English R1B

Reading and Composition: Life Writing


Section Semester Instructor Time Location Course Areas
18 Spring 2016 Bauer, Mark
TTh 3:30-5 225 Wheeler

Book List

Johnson, James Wheldon: The Autobiography of an Ex-Colored Man; Lowell, Robert: Life Studies; Satrapi, Marjane: The Complete Persepolis; Wordsworth, William: The Prelude

Other Readings and Media

Elizabeth Bishop, Selected Prose and Poetry; Benjamin Franklin, The Autobiography of Benjamin Franklin (online); Florence Hardy, The Early Life of Thomas Hardy (online); Sidonie Smith and Julia Watson, Reading Autobiography: A Guide for Interpreting Life Narratives (selections online); Walt Whitman, “Song of Myself” (online)

Description

Life writing seems self-explanatory as writing that is about one’s life, but what does that mean, exactly?
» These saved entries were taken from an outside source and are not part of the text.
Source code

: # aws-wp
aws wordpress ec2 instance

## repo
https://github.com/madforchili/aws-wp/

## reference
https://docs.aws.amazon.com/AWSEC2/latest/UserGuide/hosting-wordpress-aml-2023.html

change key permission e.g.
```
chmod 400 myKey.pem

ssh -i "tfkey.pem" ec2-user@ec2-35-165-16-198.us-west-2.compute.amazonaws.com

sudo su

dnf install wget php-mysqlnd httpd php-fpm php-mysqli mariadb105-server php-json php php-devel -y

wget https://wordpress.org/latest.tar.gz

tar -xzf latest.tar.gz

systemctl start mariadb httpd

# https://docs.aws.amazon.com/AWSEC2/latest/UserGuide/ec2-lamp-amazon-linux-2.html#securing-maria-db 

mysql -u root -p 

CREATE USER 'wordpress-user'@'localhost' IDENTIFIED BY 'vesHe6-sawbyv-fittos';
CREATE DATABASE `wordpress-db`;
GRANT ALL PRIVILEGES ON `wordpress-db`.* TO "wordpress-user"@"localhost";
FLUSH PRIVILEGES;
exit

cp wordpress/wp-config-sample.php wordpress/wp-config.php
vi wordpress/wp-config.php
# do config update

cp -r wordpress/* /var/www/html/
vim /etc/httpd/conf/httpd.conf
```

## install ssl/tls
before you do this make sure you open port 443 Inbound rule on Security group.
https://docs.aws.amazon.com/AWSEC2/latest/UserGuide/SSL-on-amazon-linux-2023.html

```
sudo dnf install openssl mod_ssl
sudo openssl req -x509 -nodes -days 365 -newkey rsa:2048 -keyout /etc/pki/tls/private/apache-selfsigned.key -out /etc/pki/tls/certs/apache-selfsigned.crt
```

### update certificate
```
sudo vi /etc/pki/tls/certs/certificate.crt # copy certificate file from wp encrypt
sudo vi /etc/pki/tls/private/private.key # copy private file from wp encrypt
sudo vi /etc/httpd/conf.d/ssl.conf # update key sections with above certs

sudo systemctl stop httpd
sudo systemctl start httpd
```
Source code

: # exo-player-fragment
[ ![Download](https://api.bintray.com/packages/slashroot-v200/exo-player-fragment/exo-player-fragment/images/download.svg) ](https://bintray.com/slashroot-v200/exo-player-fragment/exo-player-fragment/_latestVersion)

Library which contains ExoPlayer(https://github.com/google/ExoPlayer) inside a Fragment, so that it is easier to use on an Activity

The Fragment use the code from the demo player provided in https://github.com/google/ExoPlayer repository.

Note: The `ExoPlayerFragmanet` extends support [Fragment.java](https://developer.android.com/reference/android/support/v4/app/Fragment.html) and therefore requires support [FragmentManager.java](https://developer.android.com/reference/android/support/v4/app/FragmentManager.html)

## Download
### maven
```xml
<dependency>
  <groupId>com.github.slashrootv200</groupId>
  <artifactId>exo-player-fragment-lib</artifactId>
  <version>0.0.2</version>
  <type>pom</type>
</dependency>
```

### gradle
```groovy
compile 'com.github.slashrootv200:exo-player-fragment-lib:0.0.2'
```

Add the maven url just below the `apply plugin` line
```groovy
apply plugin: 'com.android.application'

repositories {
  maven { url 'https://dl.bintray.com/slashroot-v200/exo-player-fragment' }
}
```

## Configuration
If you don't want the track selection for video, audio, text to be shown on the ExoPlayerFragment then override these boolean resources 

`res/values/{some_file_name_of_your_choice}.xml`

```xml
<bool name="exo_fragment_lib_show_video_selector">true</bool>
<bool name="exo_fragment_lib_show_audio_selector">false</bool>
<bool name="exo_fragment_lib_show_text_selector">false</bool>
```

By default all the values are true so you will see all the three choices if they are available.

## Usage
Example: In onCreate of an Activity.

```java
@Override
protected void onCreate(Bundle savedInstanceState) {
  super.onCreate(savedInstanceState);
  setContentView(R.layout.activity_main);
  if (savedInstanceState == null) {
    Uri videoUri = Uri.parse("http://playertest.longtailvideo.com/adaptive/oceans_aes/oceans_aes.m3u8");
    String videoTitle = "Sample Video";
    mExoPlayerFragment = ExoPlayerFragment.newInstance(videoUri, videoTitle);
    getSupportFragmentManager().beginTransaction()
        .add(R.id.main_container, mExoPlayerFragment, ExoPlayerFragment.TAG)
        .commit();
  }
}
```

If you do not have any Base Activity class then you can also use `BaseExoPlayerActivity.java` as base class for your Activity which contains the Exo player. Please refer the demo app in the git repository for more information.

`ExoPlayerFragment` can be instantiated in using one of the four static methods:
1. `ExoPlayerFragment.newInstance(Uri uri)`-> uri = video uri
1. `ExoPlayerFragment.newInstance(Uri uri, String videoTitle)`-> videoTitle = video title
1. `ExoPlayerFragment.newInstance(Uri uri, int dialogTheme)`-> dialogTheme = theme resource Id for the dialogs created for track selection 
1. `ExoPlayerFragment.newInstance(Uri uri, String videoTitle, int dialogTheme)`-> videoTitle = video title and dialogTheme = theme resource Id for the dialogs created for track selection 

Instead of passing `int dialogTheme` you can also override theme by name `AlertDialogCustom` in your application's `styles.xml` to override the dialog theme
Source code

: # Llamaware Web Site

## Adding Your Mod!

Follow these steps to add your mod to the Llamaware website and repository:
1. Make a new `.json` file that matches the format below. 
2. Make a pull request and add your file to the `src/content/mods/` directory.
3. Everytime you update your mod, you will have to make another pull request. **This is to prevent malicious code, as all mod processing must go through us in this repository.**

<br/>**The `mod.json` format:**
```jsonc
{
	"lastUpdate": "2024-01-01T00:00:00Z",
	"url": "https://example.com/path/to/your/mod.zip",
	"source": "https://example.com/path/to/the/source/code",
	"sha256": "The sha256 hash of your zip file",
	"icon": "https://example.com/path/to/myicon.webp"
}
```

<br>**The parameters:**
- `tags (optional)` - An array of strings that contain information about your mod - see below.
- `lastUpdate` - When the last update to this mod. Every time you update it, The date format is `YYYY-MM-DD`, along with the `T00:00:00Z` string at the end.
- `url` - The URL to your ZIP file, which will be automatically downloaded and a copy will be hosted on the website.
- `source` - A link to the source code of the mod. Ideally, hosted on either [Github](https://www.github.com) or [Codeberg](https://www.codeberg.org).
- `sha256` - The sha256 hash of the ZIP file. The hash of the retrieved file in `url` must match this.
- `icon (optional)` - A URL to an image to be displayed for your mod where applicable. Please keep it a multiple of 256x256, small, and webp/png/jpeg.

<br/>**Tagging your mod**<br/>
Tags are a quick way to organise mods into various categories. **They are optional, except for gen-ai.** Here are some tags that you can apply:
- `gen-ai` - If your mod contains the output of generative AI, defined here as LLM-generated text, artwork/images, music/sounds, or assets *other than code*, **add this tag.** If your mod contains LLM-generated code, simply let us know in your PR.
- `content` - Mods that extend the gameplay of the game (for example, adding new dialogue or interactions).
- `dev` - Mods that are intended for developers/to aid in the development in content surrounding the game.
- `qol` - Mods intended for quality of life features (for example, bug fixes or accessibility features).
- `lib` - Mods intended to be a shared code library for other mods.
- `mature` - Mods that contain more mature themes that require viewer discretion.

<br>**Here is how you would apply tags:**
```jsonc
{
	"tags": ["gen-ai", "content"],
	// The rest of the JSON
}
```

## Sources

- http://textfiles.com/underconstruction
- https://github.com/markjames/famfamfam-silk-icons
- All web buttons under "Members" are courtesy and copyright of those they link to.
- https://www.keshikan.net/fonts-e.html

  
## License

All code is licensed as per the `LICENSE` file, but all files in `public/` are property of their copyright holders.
How does a life become literature, and why should literature, the province of the imagination, be made to present a real life?  This course examines the rewards and difficulties that follow from life writing’s proposition to connect the biographical self of the author with the self of the text.  We will begin with a brief examination of autobiography as a genre before turning our attention to literary works in genres that are not necessarily autobiographical, but which authors have adapted to tell the story of an autobiographical self.  Among other questions, we will be asking how each work creates its identification between the author’s ‘I’ and the text’s ‘I,’ as well as what the work gains, loses, or calls into question through that identification.  In addition to the readings, the course will also sharpen students’ written argumentative and research skills.  You will write and revise several essays, culminating in an eight- to ten-page research paper.